3 Optimizing the Full Likelihood
Section 1.2.4 introduced the Potts model for contact prediction that is able to distinguish between directly and indirectly coupled residue pairs by jointly modelling the probabilty of a protein sequence over all residues. Maximum-likelihood inference of the model parameters is numerically challenging due to the exponential complexity of the partition function that normalizes the probability distribution. Several approximate inference techniques for the full likelihood have been developed trying to sidestep the exact computation of the partition function. At this point in time, pseudo-likelihood is the most successful approximate solution with regard to predicting residue-residue contacts (see section 1.2.4.5). It has been shown that the pseudo-likelihood is a consistent estimator to the full likelihood in the limit of large amounts of data. However, it is unclear whether it represents a good approximation when there is only little data, in other words for small protein families that are the most interesting targets for contact prediction (see Figure 1.11).

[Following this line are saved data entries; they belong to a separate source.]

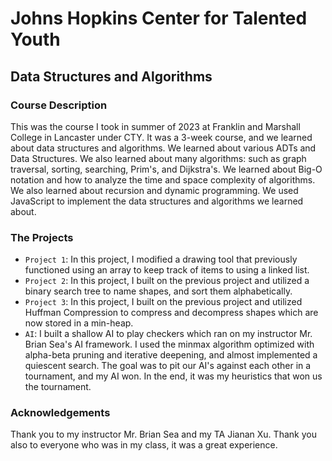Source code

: # Johns Hopkins Center for Talented Youth
## Data Structures and Algorithms

### Course Description
This was the course I took in summer of 2023 at Franklin and Marshall College in Lancaster under CTY. It was a 3-week course, and we learned about data structures and algorithms. We learned about various ADTs and Data Structures. We also learned about many algorithms: such as graph traversal, sorting, searching, Prim's, and Dijkstra's. We learned about Big-O notation and how to analyze the time and space complexity of algorithms. We also learned about recursion and dynamic programming. We used JavaScript to implement the data structures and algorithms we learned about.

### The Projects
- `Project 1`: In this project, I modified a drawing tool that previously functioned using an array to keep track of items to using a linked list. 
- `Project 2`: In this project, I built on the previous project and utilized a binary search tree to name shapes, and sort them alphabetically.
- `Project 3`: In this project, I built on the previous project and utilized Huffman Compression to compress and decompress shapes which are now stored in a min-heap.
- `AI`: I built a shallow AI to play checkers which ran on my instructor Mr. Brian Sea's AI framework. I used the minmax algorithm optimized with alpha-beta pruning and iterative deepening, and almost implemented a quiescent search. The goal was to pit our AI's against each other in a tournament, and my AI won. In the end, it was my heuristics that won us the tournament. 

### Acknowledgements
Thank you to my instructor Mr. Brian Sea and my TA Jianan Xu. Thank you also to everyone who was in my class, it was a great experience.
 
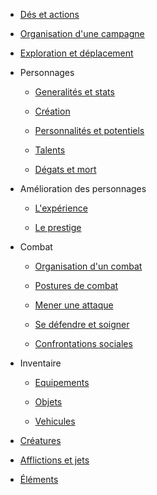 <!-- docs/_sidebar.md -->

* [Dés et actions](bases/D100.md "Dés et actions")

* [Organisation d'une campagne](bases/campagnes.md "Organisation d'une campagne")

* [Exploration et déplacement](bases/exploration.md "Exploration et déplacement")

* Personnages

  * [Generalités et stats](personnages/generalites.md "Generalités et stats")

  * [Création](personnages/creation.md "Création")

  * [Personnalités et potentiels](personnages/personnalites.md "Personnalités et potentiels")

  * [Talents](personnages/talents.md "Talents")

  * [Dégats et mort](personnages/vitalite.md "Dégats et mort")

* Amélioration des personnages

  * [L'expérience](personnages/niveaux.md "L'expérience")

  * [Le prestige](personnages/prestige.md "Le prestige")

* Combat

  * [Organisation d'un combat](combats/presentation.md "Organisation d'un combat")

  * [Postures de combat](combats/postures.md "Postures de combat")

  * [Mener une attaque](combats/attacc.md "Mener et attaquer")

  * [Se défendre et soigner](combats/protecc.md "Se défendre et soigner")

  * [Confrontations sociales](combats/social.md "Confrontations sociales")

* Inventaire

  * [Equipements](combats/equipements.md "Equipements")

  * [Objets](add-ons/objets.md "Objets")

  * [Vehicules](add-ons/vehicules.md "Vehicules")

* [Créatures](add-ons/creatures.md "Créatures")

* [Afflictions et jets](add-ons/afflictions.md "Afflictions et jets")

* [Éléments](add-ons/elements.md "Effets élémentaires")
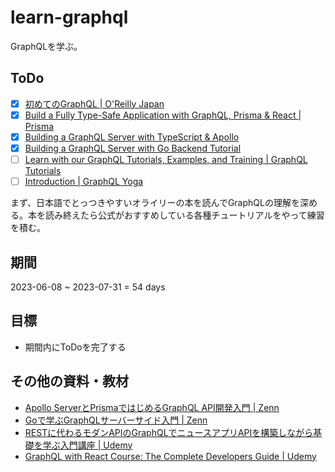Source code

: # learn-graphql

GraphQLを学ぶ。

## ToDo

- [x] [初めてのGraphQL | O'Reilly Japan](./book/README.md)
- [x] [Build a Fully Type-Safe Application with GraphQL, Prisma & React | Prisma](./ts-prisma-yoga/README.md)
- [x] [Building a GraphQL Server with TypeScript & Apollo](./ts-apollo/README.md)
- [x] [Building a GraphQL Server with Go Backend Tutorial](https://www.howtographql.com/graphql-go/0-introduction/)
- [ ] [Learn with our GraphQL Tutorials, Examples, and Training | GraphQL Tutorials](https://www.apollographql.com/tutorials/)
- [ ] [Introduction | GraphQL Yoga](https://the-guild.dev/graphql/yoga-server/tutorial/basic)

まず、日本語でとっつきやすいオライリーの本を読んでGraphQLの理解を深める。本を読み終えたら公式がおすすめしている各種チュートリアルをやって練習を積む。

## 期間

2023-06-08 ~ 2023-07-31 = 54 days

## 目標

- 期間内にToDoを完了する

## その他の資料・教材

- [Apollo ServerとPrismaではじめるGraphQL API開発入門 | Zenn](https://zenn.dev/eringiv3/books/a85174531fd56a)
- [Goで学ぶGraphQLサーバーサイド入門 | Zenn](https://zenn.dev/hsaki/books/golang-graphql)
- [RESTに代わるモダンAPIのGraphQLでニュースアプリAPIを構築しながら基礎を学ぶ入門講座 | Udemy](https://www.udemy.com/course/graphql-tutorial-with-newsapp-api/)
- [GraphQL with React Course: The Complete Developers Guide | Udemy](https://www.udemy.com/course/graphql-with-react-course/)
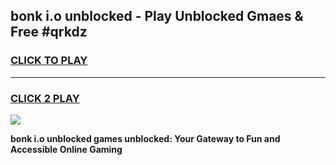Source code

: 
## bonk i.o unblocked - Play Unblocked Gmaes & Free #qrkdz
<h3>
<a href="https://news.freeplayer.one?title=bonk_i.o_unblocked&ref=24F">CLICK TO PLAY</a></h3>
<hr>

<h3>
<a href="https://news.freeplayer.one?title=bonk_i.o_unblocked&ref=24F">CLICK 2 PLAY</a>
  
</h3>

<a href="https://news.freeplayer.one?title=bonk_i.o_unblocked&ref=24F/"><img src="https://clearcache.store/games.png"></a>


**bonk i.o unblocked games unblocked: Your Gateway to Fun and Accessible Online Gaming**
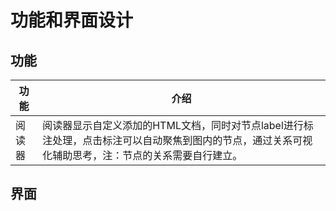 # 功能和界面设计

## 功能

| 功能   | 介绍                                                                                                                                                |
| ------ | --------------------------------------------------------------------------------------------------------------------------------------------------- |
| 阅读器 | 阅读器显示自定义添加的HTML文档，同时对节点label进行标注处理，点击标注可以自动聚焦到图内的节点，通过关系可视化辅助思考，注：节点的关系需要自行建立。 |


## 界面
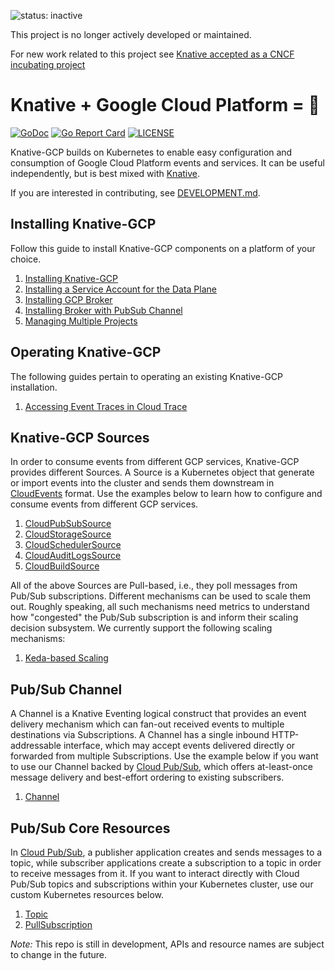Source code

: ![status: inactive](https://img.shields.io/badge/status-inactive-red.svg)

This project is no longer actively developed or maintained.

For new work related to this project see [Knative accepted as a CNCF incubating project](https://www.cncf.io/blog/2022/03/02/knative-accepted-as-a-cncf-incubating-project/)

# Knative + Google Cloud Platform = 🚀

[![GoDoc](https://godoc.org/github.com/google/knative-gcp?status.svg)](https://godoc.org/github.com/google/knative-gcp)
[![Go Report Card](https://goreportcard.com/badge/google/knative-gcp)](https://goreportcard.com/report/google/knative-gcp)
[![LICENSE](https://img.shields.io/github/license/google/knative-gcp.svg)](https://github.com/google/knative-gcp/blob/main/LICENSE)

Knative-GCP builds on Kubernetes to enable easy configuration and consumption of
Google Cloud Platform events and services. It can be useful independently, but
is best mixed with [Knative](https://knative.dev).

If you are interested in contributing, see [DEVELOPMENT.md](./DEVELOPMENT.md).

## Installing Knative-GCP

Follow this guide to install Knative-GCP components on a platform of your
choice.

1. [Installing Knative-GCP](./docs/install/install-knative-gcp.md)
1. [Installing a Service Account for the Data Plane](./docs/install/dataplane-service-account.md)
1. [Installing GCP Broker](./docs/install/install-gcp-broker.md)
1. [Installing Broker with PubSub Channel](./docs/install/install-broker-with-pubsub-channel.md)
1. [Managing Multiple Projects](./docs/install/managing-multiple-projects.md)

## Operating Knative-GCP

The following guides pertain to operating an existing Knative-GCP installation.

1. [Accessing Event Traces in Cloud Trace](./docs/how-to/cloud-trace.md)

## Knative-GCP Sources

In order to consume events from different GCP services, Knative-GCP provides
different Sources. A Source is a Kubernetes object that generate or import
events into the cluster and sends them downstream in
[CloudEvents](https://cloudevents.io/) format. Use the examples below to learn
how to configure and consume events from different GCP services.

1. [CloudPubSubSource](./docs/examples/cloudpubsubsource/README.md)
1. [CloudStorageSource](./docs/examples/cloudstoragesource/README.md)
1. [CloudSchedulerSource](./docs/examples/cloudschedulersource/README.md)
1. [CloudAuditLogsSource](./docs/examples/cloudauditlogssource/README.md)
1. [CloudBuildSource](./docs/examples/cloudbuildsource/README.md)

All of the above Sources are Pull-based, i.e., they poll messages from Pub/Sub
subscriptions. Different mechanisms can be used to scale them out. Roughly
speaking, all such mechanisms need metrics to understand how "congested" the
Pub/Sub subscription is and inform their scaling decision subsystem. We
currently support the following scaling mechanisms:

1. [Keda-based Scaling](./docs/examples/keda/README.md)

## Pub/Sub Channel

A Channel is a Knative Eventing logical construct that provides an event
delivery mechanism which can fan-out received events to multiple destinations
via Subscriptions. A Channel has a single inbound HTTP-addressable interface,
which may accept events delivered directly or forwarded from multiple
Subscriptions. Use the example below if you want to use our Channel backed by
[Cloud Pub/Sub](https://cloud.google.com/pubsub/docs/overview), which offers
at-least-once message delivery and best-effort ordering to existing subscribers.

1. [Channel](./docs/examples/channel/README.md)

## Pub/Sub Core Resources

In [Cloud Pub/Sub](https://cloud.google.com/pubsub/docs/overview), a publisher
application creates and sends messages to a topic, while subscriber applications
create a subscription to a topic in order to receive messages from it. If you
want to interact directly with Cloud Pub/Sub topics and subscriptions within
your Kubernetes cluster, use our custom Kubernetes resources below.

1. [Topic](./docs/examples/topic/README.md)
1. [PullSubscription](./docs/examples/pullsubscription/README.md)

_Note:_ This repo is still in development, APIs and resource names are subject
to change in the future.
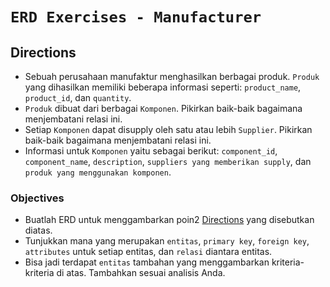 # `ERD Exercises - Manufacturer`

## Directions

- Sebuah perusahaan manufaktur menghasilkan berbagai produk. `Produk` yang dihasilkan memiliki beberapa informasi seperti: `product_name`, `product_id`, dan `quantity`.
- `Produk` dibuat dari berbagai `Komponen`. Pikirkan baik-baik bagaimana menjembatani relasi ini.
- Setiap `Komponen` dapat disupply oleh satu atau lebih `Supplier`. Pikirkan baik-baik bagaimana menjembatani relasi ini.
- Informasi untuk `Komponen` yaitu sebagai berikut: `component_id`, `component_name`, `description`, `suppliers yang memberikan supply`, dan `produk yang menggunakan komponen`.

### Objectives

- Buatlah ERD untuk menggambarkan poin2 [Directions](#directions) yang disebutkan diatas.
- Tunjukkan mana yang merupakan `entitas`, `primary key`, `foreign key`, `attributes` untuk setiap entitas, dan `relasi` diantara entitas.
- Bisa jadi terdapat `entitas` tambahan yang menggambarkan kriteria-kriteria di atas. Tambahkan sesuai analisis Anda. 

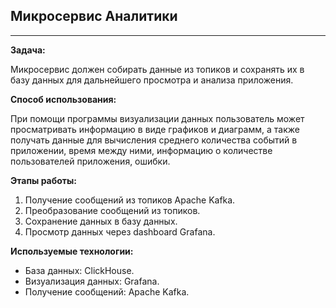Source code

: ## Микросервис Аналитики
---

**Задача:**

Микросервис должен собирать данные из топиков и сохранять их в базу данных для дальнейшего просмотра и анализа приложения. 

**Способ использования:**

При помощи программы визуализации данных пользователь может просматривать информацию в виде графиков и диаграмм, а также получать данные для вычисления среднего количества событий в приложении, время между ними, информацию о количестве пользователей приложения, ошибки.


**Этапы работы:**

1. Получение сообщений из топиков Apache Kafka.
2. Преобразование сообщений из топиков.
3. Сохранение данных в базу данных.
4. Просмотр данных через dashboard Grafana.

**Используемые технологии:**

* База данных: ClickHouse.
* Визуализация данных: Grafana.
* Получение сообщений: Apache Kafka.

While the partition function of the full likelihood cannot be efficiently computed, it is possible to approximate the gradient of the full likelihood with an approach called contrastive divergence that makes use of MCMC sampling techniques [192]. This section elaborates on how contrastive divergence can be used to optimize the full likelihood with gradient descent techniques. Furthermore, two aspects of the underlying Potts model, namely gap treatment and the choice of regularization, have been refined which is explained in detail in methods section 3.7.1.
References
192. Hinton, G.E. (2002). Training Products of Experts by Minimizing Contrastive Divergence. Neural Comput. 14, 1771–1800., doi: doi:10.1162/ 089976602760128018.